Ameliorative effect of ethanol extract of Eragrostis tremula Hochst. ex Steud. against diazepam-induced amnesia in mice

• Published in: Bulletin of the National Research Centre Vol. 46; no. 1; pp. 1 - 11
• Main Authors: Nazifi, Abdullahi Balarabe, Abubakar, Abdulhakim, Magaji, Mohammed Garba, Aliyu, Musa, Danjuma, Nuhu Mohammed
• Format: Journal Article
• Language: English
• Published: Berlin/Heidelberg Springer Berlin Heidelberg 18.04.2022; Springer Nature B.V; SpringerOpen
• Subjects: Acute toxicity; Amnesia; Benzodiazepines; Cognitive ability; Diazepam; Enzyme-linked immunosorbent assay; Eragrostis; Eragrostis tremula; Ethanol; Evaluation; Glutathione; Hippocampus; Humanities and Social Sciences; Latency; Memory; multidisciplinary; Object recognition; Oxidative stress; Pattern recognition; Pharmaceutical Industries; Science; Science (multidisciplinary); Superoxide dismutase; Toxicity; Oxidative stress; Amnesia; Diazepam; Acute toxicity
• ISSN: 2522-8307; 2522-8307
• DOI: 10.1186/s42269-022-00800-5

Background Eragrostis tremula Hochst. ex Steud. (Poaceae) is used in ethno-medicine as a memory enhancer. Studies have shown that the whole plant possesses memory enhancing potentials and could be beneficial in the management of amnesia and cognitive deficit. Aim This study was aimed at investigating the actions of E. tremula extract on diazepam-induced amnesia in mice. Acute toxicity profiling was done as stated by the Organization for Economic Co-operation and Development (OECD 425). Oral doses of 125, 250 and 500 mg/kg of E. tremula extract were used for the diazepam-induced amnesia studies.
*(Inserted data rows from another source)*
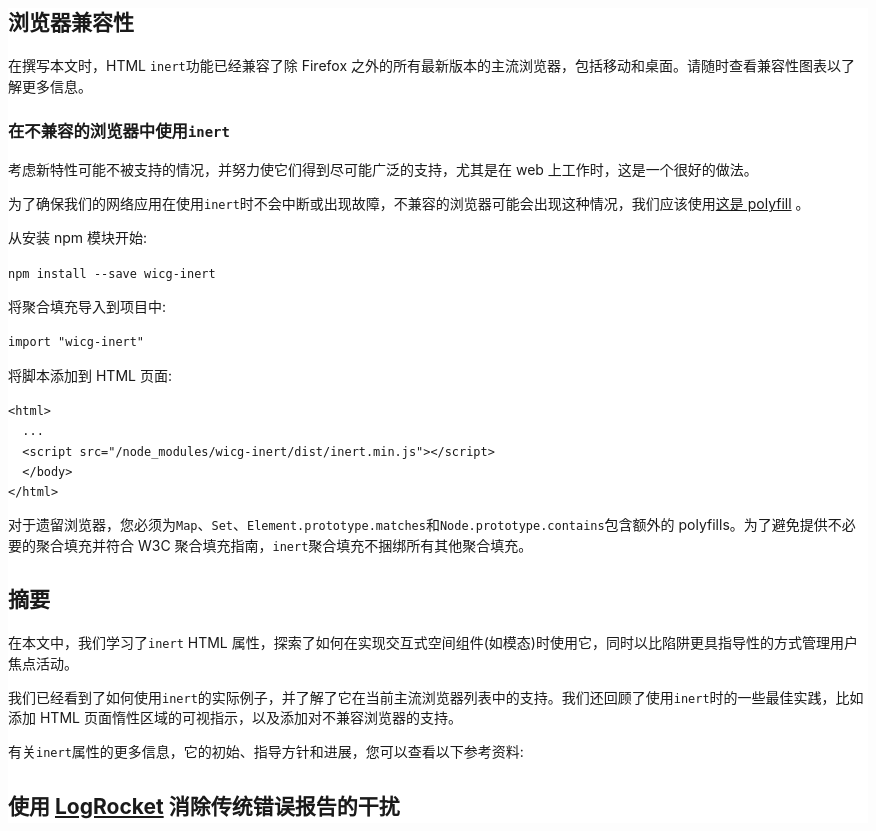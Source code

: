 ## 浏览器兼容性

在撰写本文时，HTML `inert`功能已经兼容了除 Firefox 之外的所有最新版本的主流浏览器，包括移动和桌面。请随时查看兼容性图表以了解更多信息。

### 在不兼容的浏览器中使用`inert`

考虑新特性可能不被支持的情况，并努力使它们得到尽可能广泛的支持，尤其是在 web 上工作时，这是一个很好的做法。

为了确保我们的网络应用在使用`inert`时不会中断或出现故障，不兼容的浏览器可能会出现这种情况，我们应该使用[这是 polyfill](https://github.com/WICG/inert) 。

从安装 npm 模块开始:

```
npm install --save wicg-inert

```

将聚合填充导入到项目中:

```
import "wicg-inert"

```

将脚本添加到 HTML 页面:

```
<html>
  ...
  <script src="/node_modules/wicg-inert/dist/inert.min.js"></script>
  </body>
</html>

```

对于遗留浏览器，您必须为`Map`、`Set`、`Element.prototype.matches`和`Node.prototype.contains`包含额外的 polyfills。为了避免提供不必要的聚合填充并符合 W3C 聚合填充指南，`inert`聚合填充不捆绑所有其他聚合填充。

## 摘要

在本文中，我们学习了`inert` HTML 属性，探索了如何在实现交互式空间组件(如模态)时使用它，同时以比陷阱更具指导性的方式管理用户焦点活动。

我们已经看到了如何使用`inert`的实际例子，并了解了它在当前主流浏览器列表中的支持。我们还回顾了使用`inert`时的一些最佳实践，比如添加 HTML 页面惰性区域的可视指示，以及添加对不兼容浏览器的支持。

有关`inert`属性的更多信息，它的初始、指导方针和进展，您可以查看以下参考资料:

## 使用 [LogRocket](https://lp.logrocket.com/blg/signup) 消除传统错误报告的干扰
Cognitive function was evaluated using elevated plus maze (EPM) and novel object recognition tests (NORT). The brain tissues were evaluated for the concentrations of malondialdehyde (MDA), reduced glutathione (GSH) and superoxide dismutase (SOD) using enzyme-linked immunosorbent assay kits. Results The oral median toxic dose of E. tremula extract was assessed to be > 5000 mg/kg in mice. The extract substantially ( p  < 0.05) reduced the transfer latency of mice during the retention phase of EPM test. In the NORT, E. tremula extract at all the doses appreciably ( p  < 0.05) reduced the exploration time on the familiar object. Also, it substantially ( p  < 0.05) improved the recognition index. E. tremula extract substantially ( p  < 0.05) reduced the MDA levels, and at doses of 250 and 500 mg/kg, it prevented the cortical and hippocampal tissues from lesions produced by diazepam. Conclusions Eragrostis tremula extract is practically safe after acute administration and possesses anti-amnesic actions.